### Exercise goal
Below this line is the material. Write out only its lines from the one containing "The draft authors, the" through the one containing "document. It is", both kept, exactly.

### Data supplied
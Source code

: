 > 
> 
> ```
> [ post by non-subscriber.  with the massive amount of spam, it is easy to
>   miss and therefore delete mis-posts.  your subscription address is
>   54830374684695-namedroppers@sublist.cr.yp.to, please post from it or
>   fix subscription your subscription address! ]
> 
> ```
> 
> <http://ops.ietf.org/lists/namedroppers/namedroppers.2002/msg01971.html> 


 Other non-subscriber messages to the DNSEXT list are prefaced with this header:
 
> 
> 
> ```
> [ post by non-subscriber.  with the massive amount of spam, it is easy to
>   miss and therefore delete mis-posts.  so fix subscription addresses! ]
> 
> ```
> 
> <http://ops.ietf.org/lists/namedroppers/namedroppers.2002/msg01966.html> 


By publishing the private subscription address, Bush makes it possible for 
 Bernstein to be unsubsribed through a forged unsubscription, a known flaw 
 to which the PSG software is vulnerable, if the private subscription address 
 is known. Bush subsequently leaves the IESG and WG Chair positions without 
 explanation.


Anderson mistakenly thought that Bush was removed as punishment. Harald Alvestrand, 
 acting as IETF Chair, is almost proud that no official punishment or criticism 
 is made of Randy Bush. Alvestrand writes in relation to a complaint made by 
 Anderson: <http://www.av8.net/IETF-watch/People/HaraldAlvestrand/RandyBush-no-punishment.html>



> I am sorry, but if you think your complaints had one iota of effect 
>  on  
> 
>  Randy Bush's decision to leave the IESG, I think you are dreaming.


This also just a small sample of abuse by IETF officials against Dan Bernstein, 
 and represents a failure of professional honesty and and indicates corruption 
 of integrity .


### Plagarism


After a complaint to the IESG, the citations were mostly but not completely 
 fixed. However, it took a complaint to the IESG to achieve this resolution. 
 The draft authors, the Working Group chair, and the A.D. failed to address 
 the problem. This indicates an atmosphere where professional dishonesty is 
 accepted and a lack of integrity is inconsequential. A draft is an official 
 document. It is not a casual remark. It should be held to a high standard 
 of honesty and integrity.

### Exercise solution
 The draft authors, the Working Group chair, and the A.D. failed to address 
 the problem. This indicates an atmosphere where professional dishonesty is 
 accepted and a lack of integrity is inconsequential. A draft is an official 
 document. It is not a casual remark. It should be held to a high standard 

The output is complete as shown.